“There is no human activity that I know of to which people have a more irrational approach than the stock market. There seems to be something hypnotic about stocks that makes people behave in a manner which they would never do in any other field of activity.” – Nicolas Darvas, 1977
When the stock market surges to life, it’s easy to get irrational.
Since last week’s follow-through, almost all Darvas Stocks have been powering higher and higher. Even Tuesday’s market pullback barely impacted these leading stocks.
When this happens and you see your portfolio steadily growing each morning, it’s easy to start patting yourself on the back and behaving irrationally. Even the longest and hardest bear markets are quickly forgotten when the newest stocks you’ve purchased start racking up fresh profits.

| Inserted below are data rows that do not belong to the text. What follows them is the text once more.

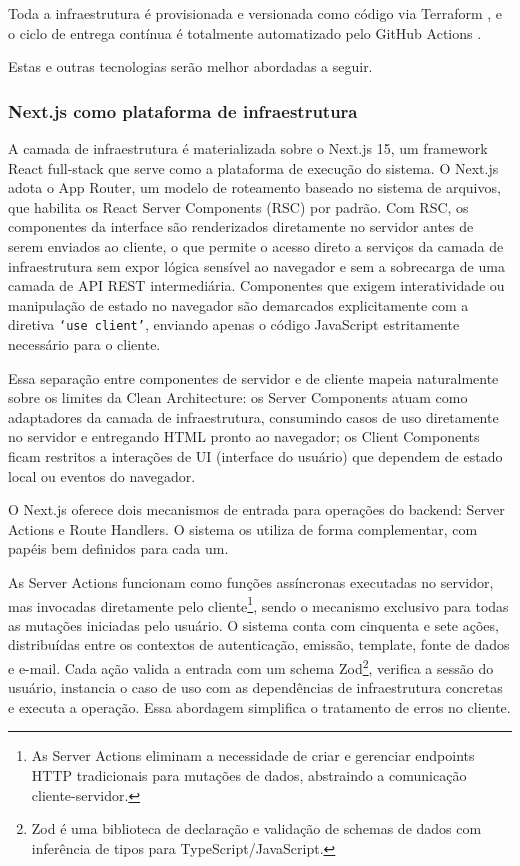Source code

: \documentclass[article,a4paper,12pt,brazil,sumario=tradicional]{abntex2}
\begin{document}
Toda a infraestrutura é provisionada e versionada como código via Terraform \cite{terraform}, e o ciclo de entrega contínua é totalmente automatizado pelo GitHub Actions \cite{githubactions}.

Estas e outras tecnologias serão melhor abordadas a seguir.

\subsubsection{Next.js como plataforma de infraestrutura}

A camada de infraestrutura é materializada sobre o Next.js 15, um framework React full-stack que serve como a plataforma de execução do sistema. O Next.js adota o App Router, um modelo de roteamento baseado no sistema de arquivos, que habilita os React Server Components (RSC) por padrão. Com RSC, os componentes da interface são renderizados diretamente no servidor antes de serem enviados ao cliente, o que permite o acesso direto a serviços da camada de infraestrutura sem expor lógica sensível ao navegador e sem a sobrecarga de uma camada de API REST intermediária. Componentes que exigem interatividade ou manipulação de estado no navegador são demarcados explicitamente com a diretiva \texttt{`use client'}, enviando apenas o código JavaScript estritamente necessário para o cliente.

Essa separação entre componentes de servidor e de cliente mapeia naturalmente sobre os limites da Clean Architecture: os Server Components atuam como adaptadores da camada de infraestrutura, consumindo casos de uso diretamente no servidor e entregando HTML pronto ao navegador; os Client Components ficam restritos a interações de UI (interface do usuário) que dependem de estado local ou eventos do navegador.

O Next.js oferece dois mecanismos de entrada para operações do backend: Server Actions e Route Handlers. O sistema os utiliza de forma complementar, com papéis bem definidos para cada um.

As Server Actions funcionam como funções assíncronas executadas no servidor, mas invocadas diretamente pelo cliente\footnote{As Server Actions eliminam a necessidade de criar e gerenciar endpoints HTTP tradicionais para mutações de dados, abstraindo a comunicação cliente-servidor.}, sendo o mecanismo exclusivo para todas as mutações iniciadas pelo usuário. O sistema conta com cinquenta e sete ações, distribuídas entre os contextos de autenticação, emissão, template, fonte de dados e e-mail. Cada ação valida a entrada com um schema Zod\footnote{Zod é uma biblioteca de declaração e validação de schemas de dados com inferência de tipos para TypeScript/JavaScript.}, verifica a sessão do usuário, instancia o caso de uso com as dependências de infraestrutura concretas e executa a operação. Essa abordagem simplifica o tratamento de erros no cliente.
\end{document}
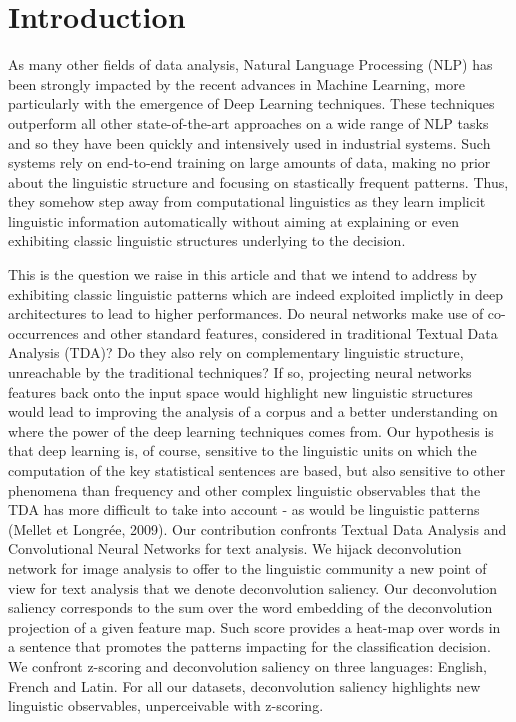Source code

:\section{Introduction}
As many other fields of data analysis, Natural Language Processing (NLP) has been strongly impacted by the recent advances in Machine Learning, more particularly with the emergence of Deep Learning techniques. These techniques outperform all other state-of-the-art approaches on a wide range of NLP tasks and so they have been quickly and intensively used in industrial systems. Such systems rely on end-to-end training on large amounts of data, making no prior about the linguistic structure and focusing on stastically frequent patterns. Thus, they somehow step away from computational linguistics as they learn implicit linguistic information automatically without aiming at explaining or even exhibiting classic linguistic structures underlying to the decision.

This is the question we raise in this article and that we intend to address by exhibiting classic linguistic patterns which are indeed exploited implictly in deep architectures to lead to higher performances.
Do neural networks make use of co-occurrences and other standard features, considered in traditional Textual Data Analysis (TDA)? 
Do they also rely on complementary linguistic structure, unreachable by the traditional techniques? If so, projecting neural networks 
features back onto the input space would highlight new linguistic structures would lead to improving the analysis of a corpus and a better understanding on where the power of the deep learning techniques comes from.
Our hypothesis is that deep learning is, of course, sensitive to the linguistic units on which the computation of the key statistical sentences are based, but also sensitive to other phenomena than frequency and other complex linguistic 
observables that the TDA has more difficult to take into account - as would be linguistic patterns (Mellet et Longrée, 2009).
Our contribution confronts Textual Data Analysis and Convolutional Neural Networks for text analysis. 
We hijack deconvolution network for image analysis to offer to the linguistic community a new point of view for text analysis that we denote deconvolution saliency. Our deconvolution saliency corresponds to the sum over the 
word embedding of the deconvolution projection of a given feature map. Such score provides a heat-map over 
words in a sentence that promotes the patterns impacting for the classification decision.
We confront z-scoring and deconvolution saliency on three languages: English, 
French and Latin. For all our datasets, deconvolution saliency highlights new linguistic observables, unperceivable with z-scoring.



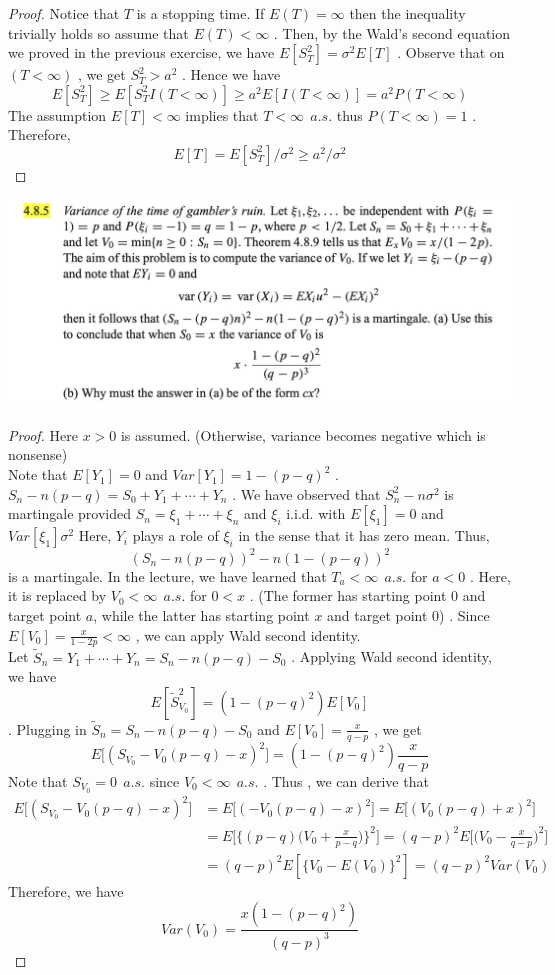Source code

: \documentclass[12pt, A4]{article}
\begin{document}
\begin{proof}
    Notice that $T$ is a stopping time. If $E(T)=\infty$ then the inequality trivially holds so assume that $E(T)<\infty$ . Then, by the Wald's second equation we proved in the previous exercise, we have $E[S_T^2] = \sigma^2 E[T]$ . Observe that on $(T<\infty)$ , we get $S_T^2>a^2$ . Hence we have $$E[S_T^2] \geq E[S_T^2 I(T<\infty)]\geq a^2E[I(T<\infty)] = a^2 P(T<\infty)$$ The assumption $E[T]<\infty$ implies that $T<\infty \;\,a.s.$ thus $P(T<\infty)=1$ . Therefore, $$E[T]= E[S_T^2]/ \sigma^2\geq a^2/\sigma^2 $$
\end{proof}

\vspace{1cm}

\includegraphics[width=17cm]{Exer4.8.5.png}

\begin{proof}
    Here $x>0$ is assumed. (Otherwise, variance becomes negative which is nonsense)\\
    Note that $E[Y_1] = 0$ and $Var[Y_1] = 1 - (p-q)^2$ . $S_n - n(p-q) = S_0 + Y_1+\cdots + Y_n$ . We have observed that $S_n^2 -n\sigma^2$ is martingale provided $S_n = \xi_1+\cdots+\xi_n$ and $\xi_i$ i.i.d. with $E[\xi_1]=0$ and $Var[\xi_1]\sigma^2$ Here, $Y_i$ plays a role of $\xi_i$ in the sense that it has zero mean. Thus, $$(S_n - n(p-q))^2 -n(1-(p-q))^2 $$ is a martingale. In the lecture, we have learned that $T_a<\infty \;\,a.s.$ for $a<0$ . Here, it is replaced by $V_0<\infty \;\,a.s.$ for $0<x$ . (The former has starting point $0$ and target point $a$, while the latter has starting point $x$ and target point $0$) . Since $E[V_0] = \frac{x}{1-2p}<\infty$ , we can apply Wald second identity. \\ Let $\tilde S_n = Y_1+\cdots+Y_n = S_n - n(p-q)-S_0$ . Applying Wald second identity, we have $$E[\tilde{S}_{V_0}^2] = (1-(p-q)^2)E[V_0] $$. Plugging in $\tilde S_n =S_n - n(p-q)-S_0$ and $E[V_0]=\frac{x}{q-p}$ , we get
    $$E\big[(S_{V_0} - V_0(p-q)-x)^2 \big]= (1-(p-q)^2)\frac{x}{q-p} $$ Note that $S_{V_0}=0\;\,a.s.$ since $V_0<\infty \;\,a.s.$ . Thus , we can derive that 
    \begin{align*}
        E\big[(S_{V_0} - V_0(p-q)-x)^2 \big]&= E\big[(-V_0(p-q)-x)^2\big] = E\big[(V_0(p-q)+x)^2\big]\\ 
        &= E\big[\big\{(p-q)\big(V_0+\frac{x}{p-q} \big)\big\}^2\big] = (q-p)^2 E\big[\big(V_0 -\frac{x}{q-p}\big)^2\big] \\ &= (q-p)^2 E[\{V_0 -E(V_0)\}^2] = (q-p)^2 Var(V_0)
    \end{align*}
    Therefore, we have
    $$Var(V_0)= \frac{x(1-(p-q)^2)}{(q-p)^3} $$
\end{proof}
\end{document}
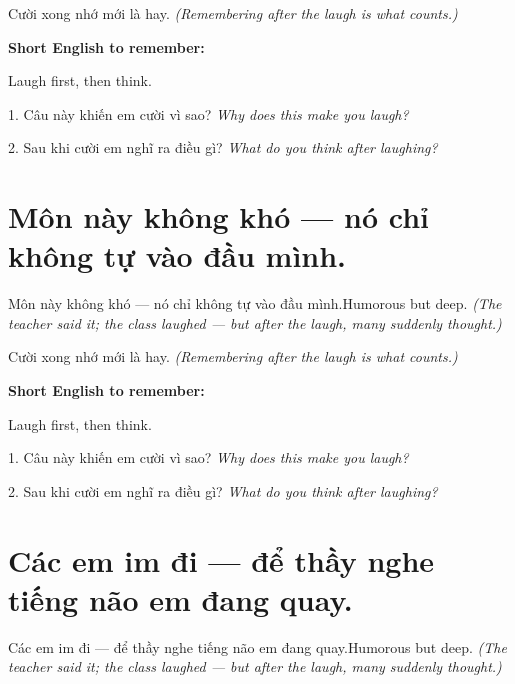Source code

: \begin{baihoc}
Cười xong nhớ mới là hay.
\textit{(Remembering after the laugh is what counts.)}
\end{baihoc}

\begin{ghinhoanh}
\textbf{Short English to remember:}

Laugh first, then think.

\end{ghinhoanh}

\begin{tuhocnhanh}
1. Câu này khiến em cười vì sao? \textit{Why does this make you laugh?}

2. Sau khi cười em nghĩ ra điều gì? \textit{What do you think after laughing?}
\end{tuhocnhanh}
\ngancach


\section{Môn này không khó — nó chỉ không tự vào đầu mình.}
\begin{truyen}{Môn này không khó — nó chỉ không tự vào đầu mình.}{Humorous but deep.}
\textit{(The teacher said it; the class laughed — but after the laugh, many suddenly thought.)}
\end{truyen}

\begin{baihoc}
Cười xong nhớ mới là hay.
\textit{(Remembering after the laugh is what counts.)}
\end{baihoc}

\begin{ghinhoanh}
\textbf{Short English to remember:}

Laugh first, then think.

\end{ghinhoanh}

\begin{tuhocnhanh}
1. Câu này khiến em cười vì sao? \textit{Why does this make you laugh?}

2. Sau khi cười em nghĩ ra điều gì? \textit{What do you think after laughing?}
\end{tuhocnhanh}
\ngancach


\section{Các em im đi — để thầy nghe tiếng não em đang quay.}
\begin{truyen}{Các em im đi — để thầy nghe tiếng não em đang quay.}{Humorous but deep.}
\textit{(The teacher said it; the class laughed — but after the laugh, many suddenly thought.)}
\end{truyen}

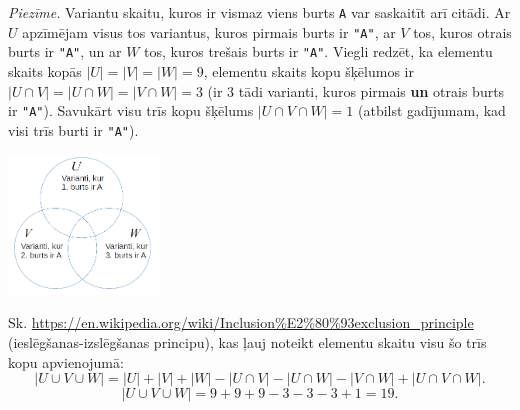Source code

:\documentclass[11pt]{article}
\begin{document}


{\em Piezīme.} Variantu skaitu, kuros ir vismaz viens burts {\tt A} var saskaitīt arī citādi. 
Ar $U$ apzīmējam visus tos variantus, kuros
pirmais burts ir {\tt "A"}, ar $V$ \textendash{} tos, kuros otrais burts ir {\tt "A"}, un ar 
$W$ \textendash{} tos, kuros trešais burts ir {\tt "A"}. Viegli redzēt, ka elementu skaits
kopās $|U|=|V|=|W|=9$, elementu skaits kopu šķēlumos ir $|U \cap V| = |U \cap W| = |V \cap W| = 3$
(ir $3$ tādi varianti, kuros pirmais {\bf un} otrais burts ir {\tt "A"}). Savukārt visu 
trīs kopu šķēlums $|U \cap V \cap W| = 1$ (atbilst gadījumam, kad visi trīs 
burti ir {\tt "A"}). 

\begin{center}
\includegraphics[width=0.3\textwidth]{venn-diagram.png}
\end{center}

Sk. \url{https://en.wikipedia.org/wiki/Inclusion%E2%80%93exclusion_principle} (ieslēgšanas-izslēgšanas principu), 
kas ļauj noteikt elementu skaitu visu šo trīs kopu apvienojumā:
\[ \left| U \cup V \cup W \right| = \left| U \right| + \left| V \right| + \left| W \right| - 
\left| U \cap V \right| - \left| U \cap W \right| - \left| V \cap W \right| + \left| U \cap V \cap W \right|. \]
\[ \left| U \cup V \cup W \right| = 9+9+9 - 3 - 3 - 3+1 = 19. \]
\end{document}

While self-confidence is certainly an asset to stock traders, I believe OVERCONFIDENCE is the single greatest detriment to trading success.
Simply put: the overconfident trader tends to trade like an idiot.
The most common move in the idiot trader’s repertoire is to start maxing out your trading account at the first sign of a rally.
For instance, because the first stock you buy shoots up 10% in just a few days, you start noticing several other stocks that have done the same. You feel like you’re “missing out” on profits everywhere you look. Next thing you know, you’re fully invested (perhaps even fully margined) and have zero room for error.
Another “trade like an idiot” move is to buy up several “junk off the bottom” stocks. These are the stocks that may have been good to you a few market cycles ago, or worse, they are the movers of the past that you missed out on and you now want to “get even” with.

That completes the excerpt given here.